花粉が飛散し始めると、至るところで花粉症の症状が出てきて、どこにいても落ち着かない気持ちになります。花粉の粒子はとても小さく、特に杉の花粉は風に乗って遠くまで飛ぶため、数十キロ、数百キロ離れたところでも、杉の花粉によって花粉症の症状が引き起こされます。

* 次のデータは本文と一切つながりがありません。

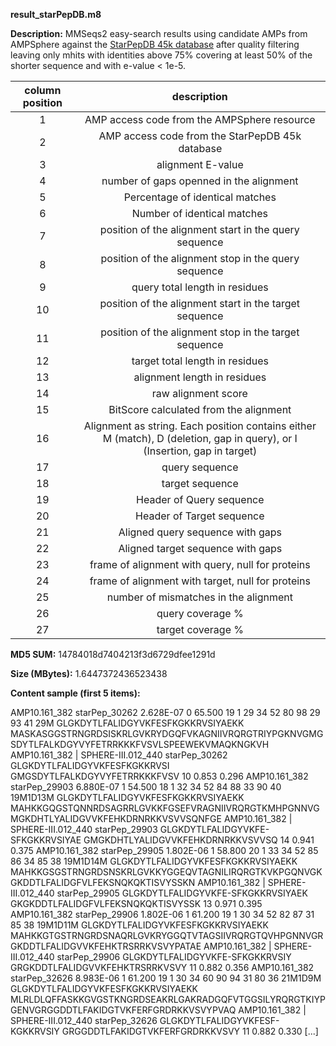 **result_starPepDB.m8**

**Description:**	MMSeqs2 easy-search results using candidate AMPs from AMPSphere against
                        the [StarPepDB 45k database](http://mobiosd-hub.com/starpep/) after quality
                        filtering leaving only mhits with identities above 75% covering at least
                        50% of the shorter sequence and with e-value < 1e-5.

| **column position** | **description** |
| :---: | :---: |
| 1 | AMP access code from the AMPSphere resource |
| 2 | AMP access code from the StarPepDB 45k database |
| 3 | alignment E-value |
| 4 | number of gaps openned in the alignment |
| 5 | Percentage of identical matches |
| 6 | Number of identical matches |
| 7 | position of the alignment start in the query sequence |
| 8 | position of the alignment stop in the query sequence  |
| 9 | query total length in residues |
| 10 | position of the alignment start in the target sequence |
| 11 | position of the alignment stop in the target sequence |
| 12 | target total length in residues |
| 13 | alignment length in residues |
| 14 | raw alignment score |
| 15 | BitScore calculated from the alignment |
| 16 | Alignment as string. Each position contains either M (match), D (deletion, gap in query), or I (Insertion, gap in target) |
| 17 | query sequence |
| 18 | target sequence |
| 19 | Header of Query sequence |
| 20 | Header of Target sequence |
| 21 | Aligned query sequence with gaps |
| 22 | Aligned target sequence with gaps |
| 23 | frame of alignment with query, null for proteins |
| 24 | frame of alignment with target, null for proteins |
| 25 | number of mismatches in the alignment |
| 26 | query coverage % |
| 27 | target coverage % |


**MD5 SUM:**	14784018d7404213f3d6729dfee1291d

**Size (MBytes):**	1.6447372436523438

**Content sample (first 5 items):**

AMP10.161_382	starPep_30262	2.628E-07	0	65.500	19	1	29	34	52	80	98	29	93	41	29M	GLGKDYTLFALIDGYVKFESFKGKKRVSIYAEKK	MASKASGGSTRNGRDSISKRLGVKRYDGQFVKAGNIIVRQRGTRIYPGKNVGMGSDYTLFALKDGYVYFETRRKKKFVSVLSPEEWEKVMAQKNGKVH	AMP10.161_382 | SPHERE-III.012_440	starPep_30262	GLGKDYTLFALIDGYVKFESFKGKKRVSI	GMGSDYTLFALKDGYVYFETRRKKKFVSV			10	0.853	0.296
AMP10.161_382	starPep_29903	6.880E-07	1	54.500	18	1	32	34	52	84	88	33	90	40	19M1D13M	GLGKDYTLFALIDGYVKFESFKGKKRVSIYAEKK	MAHKKGQGSTQNNRDSAGRRLGVKKFGSEFVRAGNIIVRQRGTKMHPGNNVGMGKDHTLYALIDGVVKFEHKDRNRKKVSVVSQNFGE	AMP10.161_382 | SPHERE-III.012_440	starPep_29903	GLGKDYTLFALIDGYVKFE-SFKGKKRVSIYAE	GMGKDHTLYALIDGVVKFEHKDRNRKKVSVVSQ			14	0.941	0.375
AMP10.161_382	starPep_29905	1.802E-06	1	58.800	20	1	33	34	52	85	86	34	85	38	19M1D14M	GLGKDYTLFALIDGYVKFESFKGKKRVSIYAEKK	MAHKKGSGSTRNGRDSNSKRLGVKKYGGEQVTAGNILIRQRGTKVKPGQNVGKGKDDTLFALIDGFVLFEKSNQKQKTISVYSSKN	AMP10.161_382 | SPHERE-III.012_440	starPep_29905	GLGKDYTLFALIDGYVKFE-SFKGKKRVSIYAEK	GKGKDDTLFALIDGFVLFEKSNQKQKTISVYSSK			13	0.971	0.395
AMP10.161_382	starPep_29906	1.802E-06	1	61.200	19	1	30	34	52	82	87	31	85	38	19M1D11M	GLGKDYTLFALIDGYVKFESFKGKKRVSIYAEKK	MAHKKGTGSTRNGRDSNAQRLGVKRYGGQTVTAGSIIVRQRGTQVHPGNNVGRGKDDTLFALIDGVVKFEHKTRSRRKVSVYPATAE	AMP10.161_382 | SPHERE-III.012_440	starPep_29906	GLGKDYTLFALIDGYVKFE-SFKGKKRVSIY	GRGKDDTLFALIDGVVKFEHKTRSRRKVSVY			11	0.882	0.356
AMP10.161_382	starPep_32626	8.983E-06	1	61.200	19	1	30	34	60	90	94	31	80	36	21M1D9M	GLGKDYTLFALIDGYVKFESFKGKKRVSIYAEKK	MLRLDLQFFASKKGVGSTKNGRDSEAKRLGAKRADGQFVTGGSILYRQRGTKIYPGENVGRGGDDTLFAKIDGTVKFERFGRDRKKVSVYPVAQ	AMP10.161_382 | SPHERE-III.012_440	starPep_32626	GLGKDYTLFALIDGYVKFESF-KGKKRVSIY	GRGGDDTLFAKIDGTVKFERFGRDRKKVSVY			11	0.882	0.330
[...]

花粉症の対策として最も有効な方法は、花粉を物理的に遮断することです。花粉を全て排除できれば、たとえ花粉症であっても症状が出ることはありません。そのため、花粉症の対策として、花粉の飛んでこない地域に移住しようというアイディアが生まれたのです。
とはいえ、花粉症の症状が出るのを避けるためだけに移住できるという人はなかなかいないでしょう。しかし、花粉症がひどくなった時に、花粉の無いエリアにちょっと旅行に行って休養するというのはなかなか悪くないアイディアです。